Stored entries

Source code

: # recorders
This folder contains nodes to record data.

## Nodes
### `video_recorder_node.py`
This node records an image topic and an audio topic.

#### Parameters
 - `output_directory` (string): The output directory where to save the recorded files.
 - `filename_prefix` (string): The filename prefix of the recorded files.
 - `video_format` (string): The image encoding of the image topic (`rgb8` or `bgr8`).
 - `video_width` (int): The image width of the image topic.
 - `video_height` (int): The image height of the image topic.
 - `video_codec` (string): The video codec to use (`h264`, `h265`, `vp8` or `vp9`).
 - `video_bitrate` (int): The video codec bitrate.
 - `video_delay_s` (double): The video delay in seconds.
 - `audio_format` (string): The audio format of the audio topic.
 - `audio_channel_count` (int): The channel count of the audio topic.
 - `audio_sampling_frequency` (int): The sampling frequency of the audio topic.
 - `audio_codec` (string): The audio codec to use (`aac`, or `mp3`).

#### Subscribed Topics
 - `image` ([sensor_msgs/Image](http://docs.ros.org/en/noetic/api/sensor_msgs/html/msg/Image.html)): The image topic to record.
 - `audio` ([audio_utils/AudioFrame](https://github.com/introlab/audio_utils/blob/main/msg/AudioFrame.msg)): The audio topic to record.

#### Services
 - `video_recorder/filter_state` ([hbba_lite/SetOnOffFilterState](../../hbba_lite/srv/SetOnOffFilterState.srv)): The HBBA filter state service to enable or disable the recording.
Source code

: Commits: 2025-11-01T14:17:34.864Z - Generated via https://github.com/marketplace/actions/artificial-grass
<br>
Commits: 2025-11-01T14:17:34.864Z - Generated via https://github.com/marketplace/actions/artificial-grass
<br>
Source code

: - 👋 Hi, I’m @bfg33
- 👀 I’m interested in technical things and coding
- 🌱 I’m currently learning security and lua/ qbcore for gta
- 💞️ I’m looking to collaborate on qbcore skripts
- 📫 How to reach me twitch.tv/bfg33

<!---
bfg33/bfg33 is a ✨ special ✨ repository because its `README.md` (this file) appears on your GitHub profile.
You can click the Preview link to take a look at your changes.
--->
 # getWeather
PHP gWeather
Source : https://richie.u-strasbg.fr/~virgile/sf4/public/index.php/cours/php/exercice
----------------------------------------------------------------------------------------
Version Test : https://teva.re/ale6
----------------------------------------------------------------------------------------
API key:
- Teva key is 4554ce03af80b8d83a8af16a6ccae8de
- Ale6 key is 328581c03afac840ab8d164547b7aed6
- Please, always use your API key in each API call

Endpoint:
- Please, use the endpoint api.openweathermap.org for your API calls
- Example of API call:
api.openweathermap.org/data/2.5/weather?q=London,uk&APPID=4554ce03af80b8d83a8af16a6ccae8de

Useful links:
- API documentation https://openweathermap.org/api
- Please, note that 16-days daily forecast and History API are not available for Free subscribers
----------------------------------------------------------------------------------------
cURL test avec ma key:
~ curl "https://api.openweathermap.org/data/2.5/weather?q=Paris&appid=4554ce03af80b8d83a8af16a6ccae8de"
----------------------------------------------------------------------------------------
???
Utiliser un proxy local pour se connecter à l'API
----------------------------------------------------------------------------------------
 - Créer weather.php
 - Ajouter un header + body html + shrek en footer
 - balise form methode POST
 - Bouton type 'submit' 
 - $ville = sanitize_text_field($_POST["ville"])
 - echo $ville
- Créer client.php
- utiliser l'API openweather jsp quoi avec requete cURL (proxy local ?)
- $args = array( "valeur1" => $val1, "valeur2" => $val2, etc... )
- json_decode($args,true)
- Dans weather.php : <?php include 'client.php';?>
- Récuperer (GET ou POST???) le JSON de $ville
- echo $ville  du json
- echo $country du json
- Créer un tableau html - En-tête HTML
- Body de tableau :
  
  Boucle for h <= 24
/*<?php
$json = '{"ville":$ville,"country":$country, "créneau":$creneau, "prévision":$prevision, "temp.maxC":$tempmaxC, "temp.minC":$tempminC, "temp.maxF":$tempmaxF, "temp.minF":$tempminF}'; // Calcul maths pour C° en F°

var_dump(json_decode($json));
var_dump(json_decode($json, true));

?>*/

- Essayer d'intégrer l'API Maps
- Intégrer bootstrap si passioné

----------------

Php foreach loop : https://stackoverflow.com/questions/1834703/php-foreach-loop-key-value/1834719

» Exercise description
From the records above, transcribe exactly the run of lines that opens with the line holding "- Ale6 key is" and closes with the line holding "- Please, note", both included.

» Exercise result
- Ale6 key is 328581c03afac840ab8d164547b7aed6
- Please, always use your API key in each API call

Endpoint:
- Please, use the endpoint api.openweathermap.org for your API calls
- Example of API call:
api.openweathermap.org/data/2.5/weather?q=London,uk&APPID=4554ce03af80b8d83a8af16a6ccae8de

Useful links:
- API documentation https://openweathermap.org/api
- Please, note that 16-days daily forecast and History API are not available for Free subscribers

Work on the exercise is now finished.